▸ **EXERCISE INSTRUCTIONS**
For each line in the data below that has the word "tabular", copy that line.

▸ **GIVEN DATA**
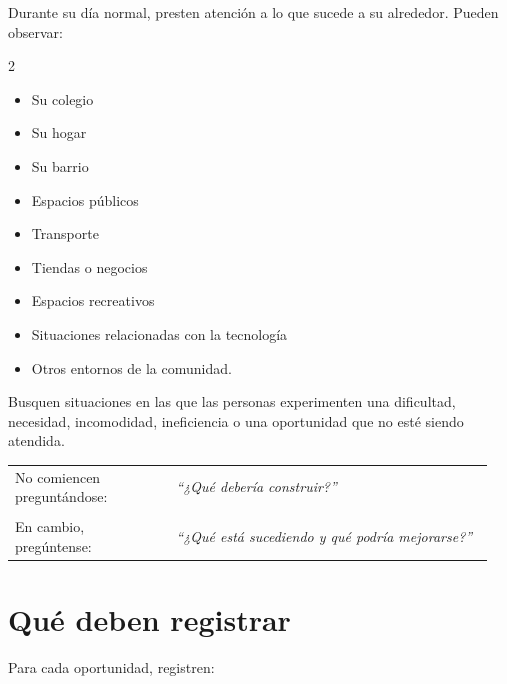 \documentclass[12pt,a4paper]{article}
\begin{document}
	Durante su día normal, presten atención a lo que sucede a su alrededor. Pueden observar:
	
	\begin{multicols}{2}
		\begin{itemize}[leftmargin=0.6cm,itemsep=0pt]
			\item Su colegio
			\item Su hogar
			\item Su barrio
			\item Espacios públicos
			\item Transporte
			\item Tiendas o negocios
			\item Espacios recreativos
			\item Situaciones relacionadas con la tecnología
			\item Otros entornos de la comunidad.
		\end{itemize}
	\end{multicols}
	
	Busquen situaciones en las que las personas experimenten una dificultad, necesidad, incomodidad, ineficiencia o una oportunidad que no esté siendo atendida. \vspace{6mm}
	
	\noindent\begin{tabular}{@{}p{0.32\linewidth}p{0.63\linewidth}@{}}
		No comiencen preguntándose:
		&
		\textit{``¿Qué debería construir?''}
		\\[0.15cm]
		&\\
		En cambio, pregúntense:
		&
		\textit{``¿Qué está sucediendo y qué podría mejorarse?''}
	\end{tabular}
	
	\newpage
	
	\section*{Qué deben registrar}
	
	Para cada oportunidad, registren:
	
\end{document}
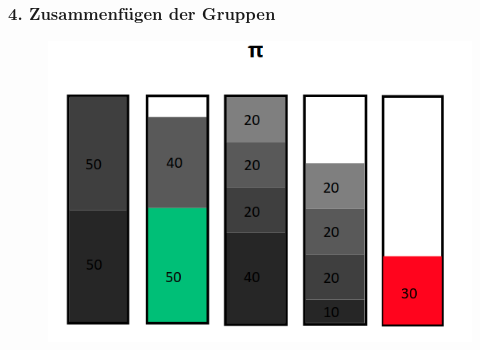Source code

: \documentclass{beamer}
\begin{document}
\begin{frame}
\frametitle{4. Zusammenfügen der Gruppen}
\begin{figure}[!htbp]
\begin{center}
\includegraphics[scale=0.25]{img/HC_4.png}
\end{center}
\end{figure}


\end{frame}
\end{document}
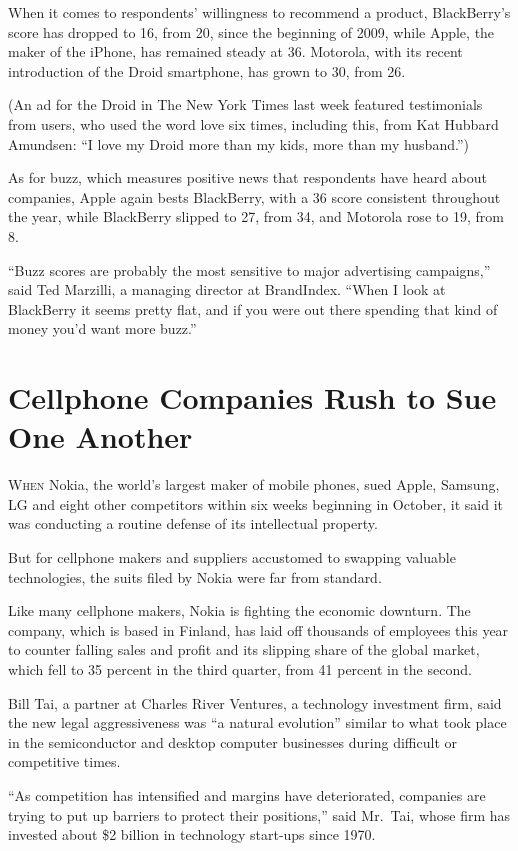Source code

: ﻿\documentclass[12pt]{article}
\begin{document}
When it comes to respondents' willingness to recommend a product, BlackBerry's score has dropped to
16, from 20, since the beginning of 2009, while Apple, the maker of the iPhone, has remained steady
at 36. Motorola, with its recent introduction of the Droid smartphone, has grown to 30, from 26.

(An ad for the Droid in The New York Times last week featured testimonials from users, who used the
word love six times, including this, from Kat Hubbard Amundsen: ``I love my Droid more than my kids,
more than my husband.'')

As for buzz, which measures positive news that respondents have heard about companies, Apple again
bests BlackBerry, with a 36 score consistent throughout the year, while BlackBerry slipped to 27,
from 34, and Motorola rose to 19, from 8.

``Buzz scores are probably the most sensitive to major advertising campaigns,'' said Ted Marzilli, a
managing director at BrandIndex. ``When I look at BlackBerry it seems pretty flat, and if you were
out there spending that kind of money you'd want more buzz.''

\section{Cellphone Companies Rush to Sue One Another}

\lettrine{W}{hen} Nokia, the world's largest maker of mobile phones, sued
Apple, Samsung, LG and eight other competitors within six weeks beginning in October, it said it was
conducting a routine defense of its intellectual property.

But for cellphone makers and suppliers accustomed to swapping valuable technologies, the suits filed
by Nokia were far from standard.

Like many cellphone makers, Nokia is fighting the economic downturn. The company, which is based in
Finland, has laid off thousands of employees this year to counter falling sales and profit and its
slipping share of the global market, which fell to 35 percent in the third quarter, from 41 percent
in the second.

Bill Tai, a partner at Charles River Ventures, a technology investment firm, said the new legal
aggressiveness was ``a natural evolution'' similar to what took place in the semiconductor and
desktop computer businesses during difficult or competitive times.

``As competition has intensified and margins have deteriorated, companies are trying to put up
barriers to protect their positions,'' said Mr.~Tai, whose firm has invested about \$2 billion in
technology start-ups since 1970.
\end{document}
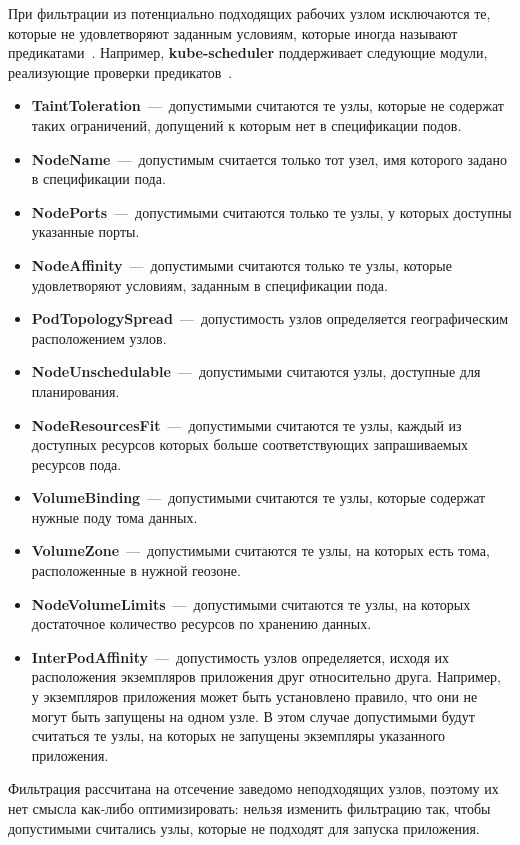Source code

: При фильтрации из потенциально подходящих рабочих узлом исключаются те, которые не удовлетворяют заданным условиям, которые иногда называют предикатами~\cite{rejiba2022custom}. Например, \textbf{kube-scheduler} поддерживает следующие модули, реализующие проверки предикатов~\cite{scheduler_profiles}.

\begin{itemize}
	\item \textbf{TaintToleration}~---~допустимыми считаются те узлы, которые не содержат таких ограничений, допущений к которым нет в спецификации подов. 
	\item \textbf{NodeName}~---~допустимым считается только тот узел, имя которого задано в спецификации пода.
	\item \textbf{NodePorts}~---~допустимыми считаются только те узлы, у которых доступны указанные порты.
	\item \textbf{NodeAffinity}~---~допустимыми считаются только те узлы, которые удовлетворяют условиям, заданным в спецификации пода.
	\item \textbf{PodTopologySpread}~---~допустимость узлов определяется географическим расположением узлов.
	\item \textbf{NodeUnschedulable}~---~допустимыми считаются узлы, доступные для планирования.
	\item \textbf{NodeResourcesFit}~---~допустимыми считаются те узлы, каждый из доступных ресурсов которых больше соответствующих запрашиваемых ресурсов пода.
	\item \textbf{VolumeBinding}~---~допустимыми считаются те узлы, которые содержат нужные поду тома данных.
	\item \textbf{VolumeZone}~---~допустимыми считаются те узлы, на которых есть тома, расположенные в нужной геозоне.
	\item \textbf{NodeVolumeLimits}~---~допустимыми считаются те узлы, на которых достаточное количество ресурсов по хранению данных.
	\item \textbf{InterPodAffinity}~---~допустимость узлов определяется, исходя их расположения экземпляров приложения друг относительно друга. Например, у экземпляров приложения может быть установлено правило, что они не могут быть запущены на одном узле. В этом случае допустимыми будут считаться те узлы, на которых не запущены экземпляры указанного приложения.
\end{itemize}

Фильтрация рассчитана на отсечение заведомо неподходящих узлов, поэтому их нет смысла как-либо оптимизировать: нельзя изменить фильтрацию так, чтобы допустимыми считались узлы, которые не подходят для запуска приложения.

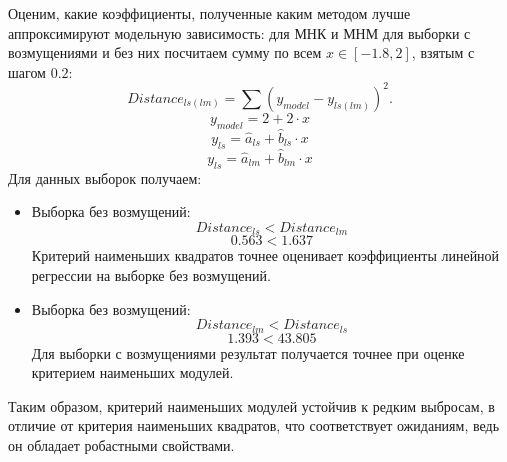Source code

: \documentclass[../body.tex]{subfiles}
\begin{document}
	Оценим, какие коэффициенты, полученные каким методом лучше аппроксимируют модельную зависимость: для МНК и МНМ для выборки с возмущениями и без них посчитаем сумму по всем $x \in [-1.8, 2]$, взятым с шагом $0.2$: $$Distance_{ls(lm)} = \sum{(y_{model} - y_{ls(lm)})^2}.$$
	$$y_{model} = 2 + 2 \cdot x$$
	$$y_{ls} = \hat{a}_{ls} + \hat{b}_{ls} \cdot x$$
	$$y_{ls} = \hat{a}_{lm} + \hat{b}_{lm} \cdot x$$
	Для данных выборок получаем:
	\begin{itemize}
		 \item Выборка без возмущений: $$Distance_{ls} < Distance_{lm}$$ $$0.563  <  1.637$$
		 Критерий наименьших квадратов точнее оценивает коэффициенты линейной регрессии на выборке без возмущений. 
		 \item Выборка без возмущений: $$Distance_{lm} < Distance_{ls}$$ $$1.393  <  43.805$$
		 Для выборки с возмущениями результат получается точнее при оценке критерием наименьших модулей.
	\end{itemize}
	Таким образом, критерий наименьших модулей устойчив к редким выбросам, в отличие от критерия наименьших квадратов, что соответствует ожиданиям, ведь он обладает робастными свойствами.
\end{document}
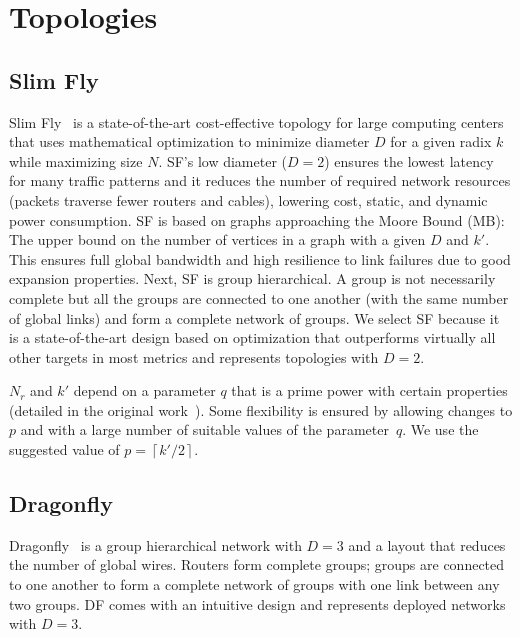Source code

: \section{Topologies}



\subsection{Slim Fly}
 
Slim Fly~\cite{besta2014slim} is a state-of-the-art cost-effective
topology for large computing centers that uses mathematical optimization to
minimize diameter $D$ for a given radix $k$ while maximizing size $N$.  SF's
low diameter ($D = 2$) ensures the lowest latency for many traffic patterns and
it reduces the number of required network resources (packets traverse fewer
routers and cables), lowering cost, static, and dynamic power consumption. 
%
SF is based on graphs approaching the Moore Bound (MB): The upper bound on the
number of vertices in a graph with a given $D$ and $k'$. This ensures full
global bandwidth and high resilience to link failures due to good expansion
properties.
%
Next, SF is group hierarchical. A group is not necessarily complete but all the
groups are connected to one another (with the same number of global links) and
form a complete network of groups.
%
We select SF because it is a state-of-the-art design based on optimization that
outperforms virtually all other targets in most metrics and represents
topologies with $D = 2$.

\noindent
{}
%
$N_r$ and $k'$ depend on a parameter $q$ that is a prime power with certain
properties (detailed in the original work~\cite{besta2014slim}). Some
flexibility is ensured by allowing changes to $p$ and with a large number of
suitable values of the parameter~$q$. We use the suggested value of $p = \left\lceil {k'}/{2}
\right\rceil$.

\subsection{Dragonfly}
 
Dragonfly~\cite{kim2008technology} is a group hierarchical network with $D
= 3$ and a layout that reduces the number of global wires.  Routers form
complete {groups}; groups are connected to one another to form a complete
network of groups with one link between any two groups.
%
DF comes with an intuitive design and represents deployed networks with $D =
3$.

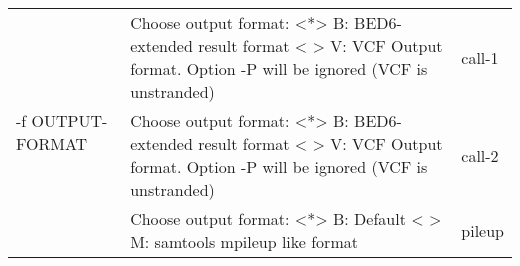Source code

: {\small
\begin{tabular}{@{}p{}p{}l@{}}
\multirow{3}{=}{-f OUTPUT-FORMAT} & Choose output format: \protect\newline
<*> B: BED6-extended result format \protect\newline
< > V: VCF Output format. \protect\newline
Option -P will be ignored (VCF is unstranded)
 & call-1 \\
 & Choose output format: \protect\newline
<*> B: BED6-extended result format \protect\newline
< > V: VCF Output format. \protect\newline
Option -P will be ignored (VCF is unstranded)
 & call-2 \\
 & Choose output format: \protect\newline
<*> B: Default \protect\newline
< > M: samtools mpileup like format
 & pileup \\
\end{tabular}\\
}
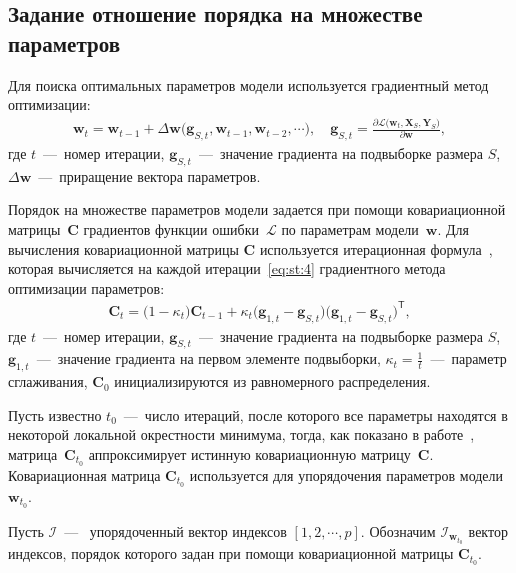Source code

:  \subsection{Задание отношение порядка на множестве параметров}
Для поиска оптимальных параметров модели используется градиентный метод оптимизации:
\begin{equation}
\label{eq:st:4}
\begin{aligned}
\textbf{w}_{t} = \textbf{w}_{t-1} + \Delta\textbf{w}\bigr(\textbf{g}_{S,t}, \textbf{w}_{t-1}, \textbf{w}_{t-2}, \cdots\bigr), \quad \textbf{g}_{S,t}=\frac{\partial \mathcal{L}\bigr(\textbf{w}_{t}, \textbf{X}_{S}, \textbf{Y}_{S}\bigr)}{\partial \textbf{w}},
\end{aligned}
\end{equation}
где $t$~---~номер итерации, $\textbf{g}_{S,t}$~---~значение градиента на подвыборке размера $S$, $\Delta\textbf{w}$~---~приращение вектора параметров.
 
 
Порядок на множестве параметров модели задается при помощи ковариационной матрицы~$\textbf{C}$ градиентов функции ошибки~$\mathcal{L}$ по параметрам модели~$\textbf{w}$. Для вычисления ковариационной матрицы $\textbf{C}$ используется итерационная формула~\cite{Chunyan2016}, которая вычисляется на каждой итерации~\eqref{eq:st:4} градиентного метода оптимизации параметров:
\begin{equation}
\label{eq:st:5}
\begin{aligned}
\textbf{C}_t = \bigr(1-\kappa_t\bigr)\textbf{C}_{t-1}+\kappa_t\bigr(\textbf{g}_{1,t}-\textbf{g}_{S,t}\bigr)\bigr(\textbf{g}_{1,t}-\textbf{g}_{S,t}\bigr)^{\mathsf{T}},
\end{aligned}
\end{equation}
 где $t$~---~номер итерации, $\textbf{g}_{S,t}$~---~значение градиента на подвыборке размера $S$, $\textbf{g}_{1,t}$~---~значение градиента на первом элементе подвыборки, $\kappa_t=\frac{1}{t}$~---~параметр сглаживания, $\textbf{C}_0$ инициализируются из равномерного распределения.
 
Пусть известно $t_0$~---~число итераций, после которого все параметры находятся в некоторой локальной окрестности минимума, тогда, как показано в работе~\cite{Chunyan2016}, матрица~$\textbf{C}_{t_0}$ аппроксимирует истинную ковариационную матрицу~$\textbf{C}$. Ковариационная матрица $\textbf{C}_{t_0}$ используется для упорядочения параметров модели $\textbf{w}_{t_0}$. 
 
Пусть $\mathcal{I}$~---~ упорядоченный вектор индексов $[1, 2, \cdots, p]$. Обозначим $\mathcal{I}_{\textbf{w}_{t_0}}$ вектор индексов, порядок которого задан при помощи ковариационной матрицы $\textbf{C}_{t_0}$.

▸ **SOLUTION TO THE EXERCISE**
	\noindent\begin{tabular}{@{}p{0.32\linewidth}p{0.63\linewidth}@{}}
	\end{tabular}
\begin{tabular}{@{}p{}p{}l@{}}
\end{tabular}\\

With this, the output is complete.